Dataset entries:

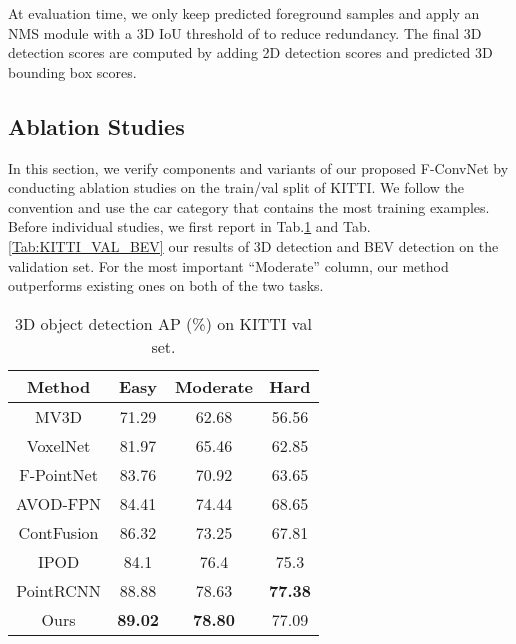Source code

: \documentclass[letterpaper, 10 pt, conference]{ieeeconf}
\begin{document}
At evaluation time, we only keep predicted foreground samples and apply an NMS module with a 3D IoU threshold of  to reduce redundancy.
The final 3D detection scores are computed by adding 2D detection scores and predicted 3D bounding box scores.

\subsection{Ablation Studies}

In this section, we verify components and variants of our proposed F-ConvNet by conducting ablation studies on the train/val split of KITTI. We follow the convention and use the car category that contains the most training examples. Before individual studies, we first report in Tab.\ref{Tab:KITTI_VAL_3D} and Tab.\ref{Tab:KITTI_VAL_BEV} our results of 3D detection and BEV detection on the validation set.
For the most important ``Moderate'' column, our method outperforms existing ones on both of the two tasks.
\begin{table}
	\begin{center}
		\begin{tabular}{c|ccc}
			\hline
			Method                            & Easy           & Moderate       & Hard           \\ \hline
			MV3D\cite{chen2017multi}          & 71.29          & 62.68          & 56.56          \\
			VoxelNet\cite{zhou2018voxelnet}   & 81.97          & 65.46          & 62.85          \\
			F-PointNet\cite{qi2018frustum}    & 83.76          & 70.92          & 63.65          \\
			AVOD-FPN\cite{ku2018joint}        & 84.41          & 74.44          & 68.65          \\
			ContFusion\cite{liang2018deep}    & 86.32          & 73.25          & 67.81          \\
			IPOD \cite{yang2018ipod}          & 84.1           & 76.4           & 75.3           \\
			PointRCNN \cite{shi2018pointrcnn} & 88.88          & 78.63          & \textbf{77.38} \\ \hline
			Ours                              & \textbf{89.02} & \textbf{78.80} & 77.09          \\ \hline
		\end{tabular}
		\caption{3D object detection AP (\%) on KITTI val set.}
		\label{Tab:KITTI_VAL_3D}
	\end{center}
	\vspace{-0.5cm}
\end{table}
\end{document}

Required action:
Can the entries above be repeated exactly, without their pictures?

Solution:
Source code

: \documentclass[letterpaper, 10 pt, conference]{ieeeconf}
\begin{document}
At evaluation time, we only keep predicted foreground samples and apply an NMS module with a 3D IoU threshold of  to reduce redundancy.
The final 3D detection scores are computed by adding 2D detection scores and predicted 3D bounding box scores.

\subsection{Ablation Studies}

In this section, we verify components and variants of our proposed F-ConvNet by conducting ablation studies on the train/val split of KITTI. We follow the convention and use the car category that contains the most training examples. Before individual studies, we first report in Tab.\ref{Tab:KITTI_VAL_3D} and Tab.\ref{Tab:KITTI_VAL_BEV} our results of 3D detection and BEV detection on the validation set.
For the most important ``Moderate'' column, our method outperforms existing ones on both of the two tasks.
\begin{table}
	\begin{center}
		\begin{tabular}{c|ccc}
			\hline
			Method                            & Easy           & Moderate       & Hard           \\ \hline
			MV3D\cite{chen2017multi}          & 71.29          & 62.68          & 56.56          \\
			VoxelNet\cite{zhou2018voxelnet}   & 81.97          & 65.46          & 62.85          \\
			F-PointNet\cite{qi2018frustum}    & 83.76          & 70.92          & 63.65          \\
			AVOD-FPN\cite{ku2018joint}        & 84.41          & 74.44          & 68.65          \\
			ContFusion\cite{liang2018deep}    & 86.32          & 73.25          & 67.81          \\
			IPOD \cite{yang2018ipod}          & 84.1           & 76.4           & 75.3           \\
			PointRCNN \cite{shi2018pointrcnn} & 88.88          & 78.63          & \textbf{77.38} \\ \hline
			Ours                              & \textbf{89.02} & \textbf{78.80} & 77.09          \\ \hline
		\end{tabular}
		\caption{3D object detection AP (\%) on KITTI val set.}
		\label{Tab:KITTI_VAL_3D}
	\end{center}
	\vspace{-0.5cm}
\end{table}
\end{document}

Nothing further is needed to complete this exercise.